## PROMPT
Could you copy each line of the listing below that has the word "detail"?

## SUPPLIED RECORDS
● ● ● ● ●
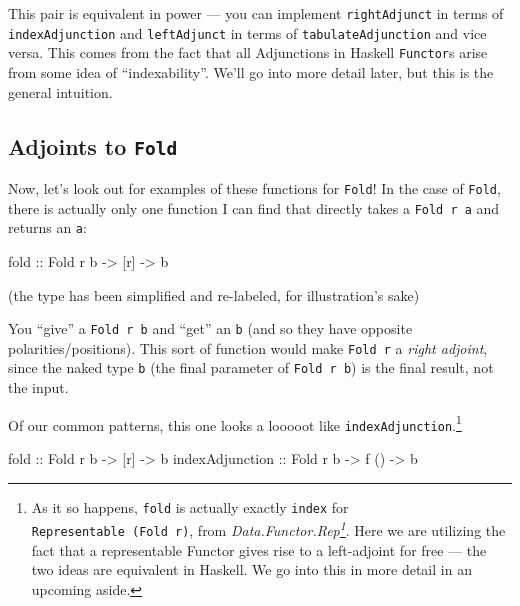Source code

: \documentclass[]{article}
\newenvironment{Shaded}{}{}
\newcommand{\DataTypeTok}[1]{\textcolor[rgb]{0.56,0.13,0.00}{#1}}
\newcommand{\NormalTok}[1]{#1}
\newcommand{\OtherTok}[1]{\textcolor[rgb]{0.00,0.44,0.13}{#1}}
\renewcommand{\href}[2]{#2\footnote{\url{#1}}}
\begin{document}
This pair is equivalent in power --- you can implement \texttt{rightAdjunct} in
terms of \texttt{indexAdjunction} and \texttt{leftAdjunct} in terms of
\texttt{tabulateAdjunction} and vice versa. This comes from the fact that all
Adjunctions in Haskell \texttt{Functor}s arise from some idea of
``indexability''. We'll go into more detail later, but this is the general
intuition.

\subsection{\texorpdfstring{Adjoints to
\texttt{Fold}}{Adjoints to Fold}}\label{adjoints-to-fold}

Now, let's look out for examples of these functions for \texttt{Fold}! In the
case of \texttt{Fold}, there is actually only one function I can find that
directly takes a \texttt{Fold\ r\ a} and returns an \texttt{a}:

\begin{Shaded}
\begin{Highlighting}[]
\OtherTok{fold ::} \DataTypeTok{Fold}\NormalTok{ r b }\OtherTok{{-}\textgreater{}}\NormalTok{ [r] }\OtherTok{{-}\textgreater{}}\NormalTok{ b}
\end{Highlighting}
\end{Shaded}

(the type has been simplified and re-labeled, for illustration's sake)

You ``give'' a \texttt{Fold\ r\ b} and ``get'' an \texttt{b} (and so they have
opposite polarities/positions). This sort of function would make
\texttt{Fold\ r} a \emph{right adjoint}, since the naked type \texttt{b} (the
final parameter of \texttt{Fold\ r\ b}) is the final result, not the input.

Of our common patterns, this one looks a looooot like
\texttt{indexAdjunction}.\footnote{As it so happens, \texttt{fold} is actually
  exactly \texttt{index} for \texttt{Representable\ (Fold\ r)}, from
  \emph{\href{https://hackage.haskell.org/package/adjunctions/docs/Data-Functor-Rep.html}{Data.Functor.Rep}}.
  Here we are utilizing the fact that a representable Functor gives rise to a
  left-adjoint for free --- the two ideas are equivalent in Haskell. We go into
  this in more detail in an upcoming aside.}

\begin{Shaded}
\begin{Highlighting}[]
\OtherTok{fold            ::} \DataTypeTok{Fold}\NormalTok{ r b }\OtherTok{{-}\textgreater{}}\NormalTok{ [r]  }\OtherTok{{-}\textgreater{}}\NormalTok{ b}
\OtherTok{indexAdjunction ::} \DataTypeTok{Fold}\NormalTok{ r b }\OtherTok{{-}\textgreater{}}\NormalTok{ f () }\OtherTok{{-}\textgreater{}}\NormalTok{ b}
\end{Highlighting}
\end{Shaded}
\end{document}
● ● ● ● ●
## THE ANSWER
``indexability''. We'll go into more detail later, but this is the general
  this in more detail in an upcoming aside.}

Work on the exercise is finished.